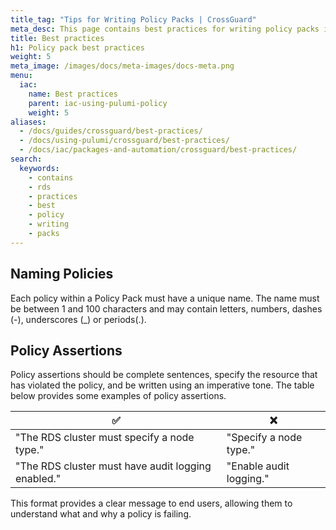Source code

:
 ```yaml
---
title_tag: "Tips for Writing Policy Packs | CrossGuard"
meta_desc: This page contains best practices for writing policy packs in Pulumi.
title: Best practices
h1: Policy pack best practices
weight: 5
meta_image: /images/docs/meta-images/docs-meta.png
menu:
  iac:
    name: Best practices
    parent: iac-using-pulumi-policy
    weight: 5
aliases:
  - /docs/guides/crossguard/best-practices/
  - /docs/using-pulumi/crossguard/best-practices/
  - /docs/iac/packages-and-automation/crossguard/best-practices/
search:
  keywords:
    - contains
    - rds
    - practices
    - best
    - policy
    - writing
    - packs
---
```


## Naming Policies

Each policy within a Policy Pack must have a unique name. The name must be between 1 and 100 characters and may contain letters, numbers, dashes (-), underscores (_) or periods(.).

## Policy Assertions

Policy assertions should be complete sentences, specify the resource that has violated the policy, and be written using an imperative tone. The table below provides some examples of policy assertions.

| ✅                                                    | ❌                           |
| -----------                                           | -----------                  |
| "The RDS cluster must specify a node type."           | "Specify a node type."       |
| "The RDS cluster must have audit logging enabled."    | "Enable audit logging."      |

This format provides a clear message to end users, allowing them to understand what and why a policy is failing.
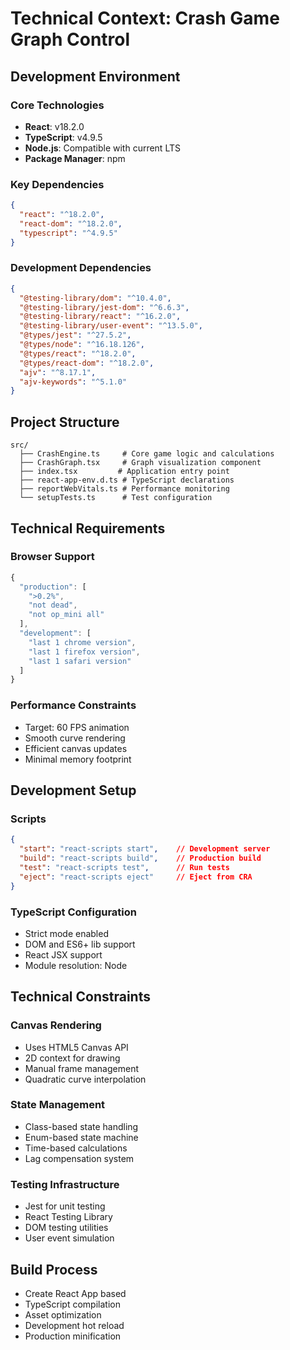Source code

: # Technical Context: Crash Game Graph Control

## Development Environment

### Core Technologies
- **React**: v18.2.0
- **TypeScript**: v4.9.5
- **Node.js**: Compatible with current LTS
- **Package Manager**: npm

### Key Dependencies
```json
{
  "react": "^18.2.0",
  "react-dom": "^18.2.0",
  "typescript": "^4.9.5"
}
```

### Development Dependencies
```json
{
  "@testing-library/dom": "^10.4.0",
  "@testing-library/jest-dom": "^6.6.3",
  "@testing-library/react": "^16.2.0",
  "@testing-library/user-event": "^13.5.0",
  "@types/jest": "^27.5.2",
  "@types/node": "^16.18.126",
  "@types/react": "^18.2.0",
  "@types/react-dom": "^18.2.0",
  "ajv": "^8.17.1",
  "ajv-keywords": "^5.1.0"
}
```

## Project Structure
```
src/
  ├── CrashEngine.ts     # Core game logic and calculations
  ├── CrashGraph.tsx     # Graph visualization component
  ├── index.tsx         # Application entry point
  ├── react-app-env.d.ts # TypeScript declarations
  ├── reportWebVitals.ts # Performance monitoring
  └── setupTests.ts      # Test configuration
```

## Technical Requirements

### Browser Support
```javascript
{
  "production": [
    ">0.2%",
    "not dead",
    "not op_mini all"
  ],
  "development": [
    "last 1 chrome version",
    "last 1 firefox version",
    "last 1 safari version"
  ]
}
```

### Performance Constraints
- Target: 60 FPS animation
- Smooth curve rendering
- Efficient canvas updates
- Minimal memory footprint

## Development Setup

### Scripts
```json
{
  "start": "react-scripts start",    // Development server
  "build": "react-scripts build",    // Production build
  "test": "react-scripts test",      // Run tests
  "eject": "react-scripts eject"     // Eject from CRA
}
```

### TypeScript Configuration
- Strict mode enabled
- DOM and ES6+ lib support
- React JSX support
- Module resolution: Node

## Technical Constraints

### Canvas Rendering
- Uses HTML5 Canvas API
- 2D context for drawing
- Manual frame management
- Quadratic curve interpolation

### State Management
- Class-based state handling
- Enum-based state machine
- Time-based calculations
- Lag compensation system

### Testing Infrastructure
- Jest for unit testing
- React Testing Library
- DOM testing utilities
- User event simulation

## Build Process
- Create React App based
- TypeScript compilation
- Asset optimization
- Development hot reload
- Production minification
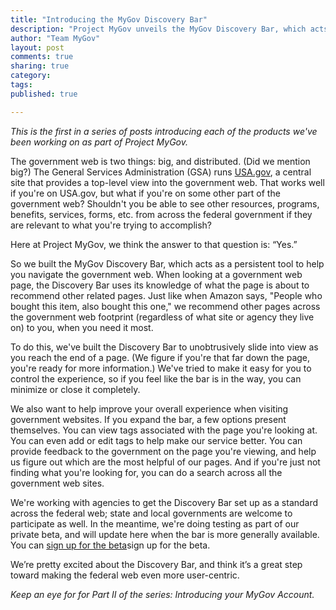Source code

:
 ```yaml
---
title: "Introducing the MyGov Discovery Bar"
description: "Project MyGov unveils the MyGov Discovery Bar, which acts as a persistent tool to help you navigate the government web."
author: "Team MyGov"
layout: post
comments: true
sharing: true
category: 
tags: 
published: true

---
```


*This is the first in a series of posts introducing each of the products we've been working on as part of Project MyGov.*

The government web is two things: big, and distributed. (Did we mention big?)  The General Services Administration (GSA) runs [USA.gov](http://www.usa.gov), a central site that provides a top-level view into the government web. That works well if you're on USA.gov, but what if you're on some other part of the government web?  Shouldn't you be able to see other resources, programs, benefits, services, forms, etc. from across the federal government if they are relevant to what you're trying to accomplish?

Here at Project MyGov, we think the answer to that question is: “Yes.”

So we built the MyGov Discovery Bar, which acts as a persistent tool to help you navigate the government web. When looking at a government web page, the Discovery Bar uses its knowledge of what the page is about to recommend other related pages. Just like when Amazon says, "People who bought this item, also bought this one," we recommend other pages across the government web footprint (regardless of what site or agency they live on) to you, when you need it most.

To do this, we've built the Discovery Bar to unobtrusively slide into view as you reach the end of a page. (We figure if you're that far down the page, you're ready for more information.)  We've tried to make it easy for you to control the experience, so if you feel like the bar is in the way, you can minimize or close it completely.

We also want to help improve your overall experience when visiting government websites. If you expand the bar, a few options present themselves. You can view tags associated with the page you're looking at.  You can even add or edit tags to help make our service better. You can provide feedback to the government on the page you're viewing, and help us figure out which are the most helpful of our pages. And if you're just not finding what you're looking for, you can do a search across all the government web sites.

We're working with agencies to get the Discovery Bar set up as a standard across the federal web; state and local governments are welcome to participate as well.  In the meantime, we're doing testing as part of our private beta, and will update here when the bar is more generally available. You can [sign up for the beta](http://bit.ly/mygovlincoln)sign up for the beta.

We’re pretty excited about the Discovery Bar, and think it’s a great step toward making the federal web even more user-centric.

*Keep an eye for for Part II of the series: Introducing your MyGov Account.*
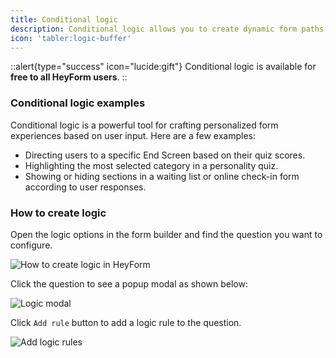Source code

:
 ```yaml
---
title: Conditional logic
description: Conditional logic allows you to create dynamic form paths, guiding respondents to relevant pages based on their answers.
icon: 'tabler:logic-buffer'
---
```


::alert{type="success" icon="lucide:gift"}
  Conditional logic is available for **free to all HeyForm users**.
::

### Conditional logic examples
Conditional logic is a powerful tool for crafting personalized form experiences based on user input. Here are a few examples:

- Directing users to a specific End Screen based on their quiz scores.
- Highlighting the most selected category in a personality quiz.
- Showing or hiding sections in a waiting list or online check-in form according to user responses.

### How to create logic

Open the logic options in the form builder and find the question you want to configure.

![How to create logic in HeyForm](/images/conditional-logic/logic.png)

Click the question to see a popup modal as shown below:

![Logic modal](/images/conditional-logic/add-rule.webp)

Click `Add rule` button to add a logic rule to the question.

![Add logic rules](/images/conditional-logic/add-rule-2.webp)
════════
How many lines in this material contain the string "contains"? State the number alone.

ANSWER:
2